**WORK INSTRUCTION:**
Copy the data exactly from the line that contains "Marine litter poses" through the line that contains "As a responsible", keeping both end lines and leaving out everything else.

*** Block opens ***

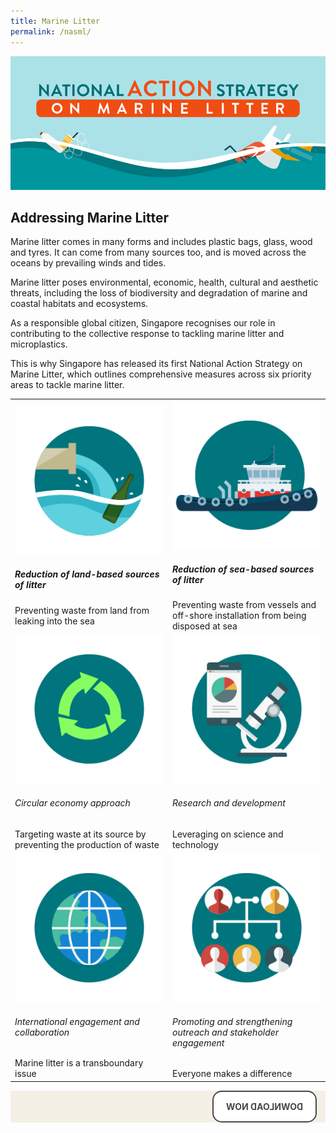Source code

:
 ```yaml
---
title: Marine Litter
permalink: /nasml/
---  
```


<style>

.back {
  background: #F4F0E5;
  transform: rotateY(-180deg);
  padding: 0 1em;
}
/* .back .button {
  background: linear-gradient(135deg, #1a9be6, #1a57e6);
}
.back .button:before {
  box-shadow: 0 0 10px 10px rgba(26, 87, 230, 0.25);
  background-color: rgba(26, 87, 230, 0.25);
} */
.card:hover .back {
  transform: rotateY(0deg);
}
.card:nth-child(even) .back {
  transform: rotateY(180deg);
}
/* .card:nth-child(even) .back .button {
  background: linear-gradient(135deg, #e61a80, #e61a3c);
}
.card:nth-child(even) .back .button:before {
  box-shadow: 0 0 10px 10px rgba(230, 26, 60, 0.25);
  background-color: rgba(230, 26, 60, 0.25);
} */
.card:nth-child(even):hover .back {
  transform: rotateY(0deg);
}


.button {
  cursor: pointer;
  -webkit-backface-visibility: hidden;
  backface-visibility: hidden;
  font: inherit;
  border: none;
  position: relative;
  transition: 300ms ease;
  color: #484848 !important;
  text-transform: uppercase;
  text-decoration: none;
  background: #ffffff;
  padding: 15px 20px;
  border: 2px solid #484848;
  display: inline-block;
  transition: all 0.4s ease 0s;
  border-radius: 15px;
  font-weight: bold;
  text-decoration: none !important;
}
.button:before {
  transition: 300ms ease;
  position: absolute;
  display: block;
  content: "";
  transform: translateZ(-40px);
  -webkit-backface-visibility: hidden;
  backface-visibility: hidden;
  height: calc(100% - 20px);
  width: calc(100% - 20px);
  border-radius: 100px;
  left: 10px;
  top: 16px;
}
.button:hover {
  transform: translateZ(55px);
  color: #ffffff !important;
  background: #4a96b0;
  border-color: #4a96b0 !important;
  transition: all 0.4s ease 0s;
  text-decoration: none;
}
.button:hover:before {
  transform: translateZ(-45px);
}
.button:active {
  transform: translateZ(20px);
}
.button:active:before {
  transform: translateZ(-20px);
  top: 10px;
}



</style>


<img src="/images/nasml/titlebar.png" alt="national action strategy titlebar">

<h2><b>Addressing Marine Litter</b></h2>

Marine litter comes in many forms and includes plastic bags, glass, wood and tyres. It can come from many sources too, and is moved across the oceans by prevailing winds and tides.

Marine litter poses environmental, economic, health, cultural and aesthetic threats, including the loss of biodiversity and degradation of marine and coastal habitats and ecosystems.

As a responsible global citizen, Singapore recognises our role in contributing to the collective response to tackling marine litter and microplastics. 

This is why Singapore has released its first National Action Strategy on Marine Litter, which outlines comprehensive measures across six priority areas to tackle marine litter.

<table>
     <tr>
           <td width="50%">
             <img src="/images/nasml/1.png" alt="Reduction of land-based sources of litter">
              <h5>Reduction of land-based sources of litter</h5>
              Preventing waste from land from leaking into the sea</td>
           <td>
             <img src="/images/nasml/2.png" alt="Reduction of sea-based sources of litter">
             <h5>Reduction of sea-based sources of litter</h5>
Preventing waste from vessels and off-shore installation from being disposed at sea</td>
      </tr>
  <tr>
           <td>
             <img src="/images/nasml/3.png" alt="Circular economy approach">
              <h6>Circular economy approach</h6>
              Targeting waste at its source by preventing the production of waste</td>
           <td>
             <img src="/images/nasml/4.png" alt="Research and development">
             <h6>Research and development</h6>
             Leveraging on science and technology</td>
      </tr>
    <tr>
           <td>
             <img src="/images/nasml/5.png" alt="International engagement and collaboration">
              <h6>International engagement and collaboration</h6>
            Marine litter is a transboundary issue</td>
           <td>
             <img src="/images/nasml/6.png" alt="outreach and stakeholder engagement">
             <h6>Promoting and strengthening outreach and stakeholder engagement</h6>
             Everyone makes a difference</td>
      </tr>
</table>


<div class="back">
      <div>
        <a href="/images/nasml/nasml.pdf"><button class="button">Download Now</button></a>
      </div>
    </div>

*** Block closes ***

**TASK RESPONSE:**
Marine litter poses environmental, economic, health, cultural and aesthetic threats, including the loss of biodiversity and degradation of marine and coastal habitats and ecosystems.

As a responsible global citizen, Singapore recognises our role in contributing to the collective response to tackling marine litter and microplastics. 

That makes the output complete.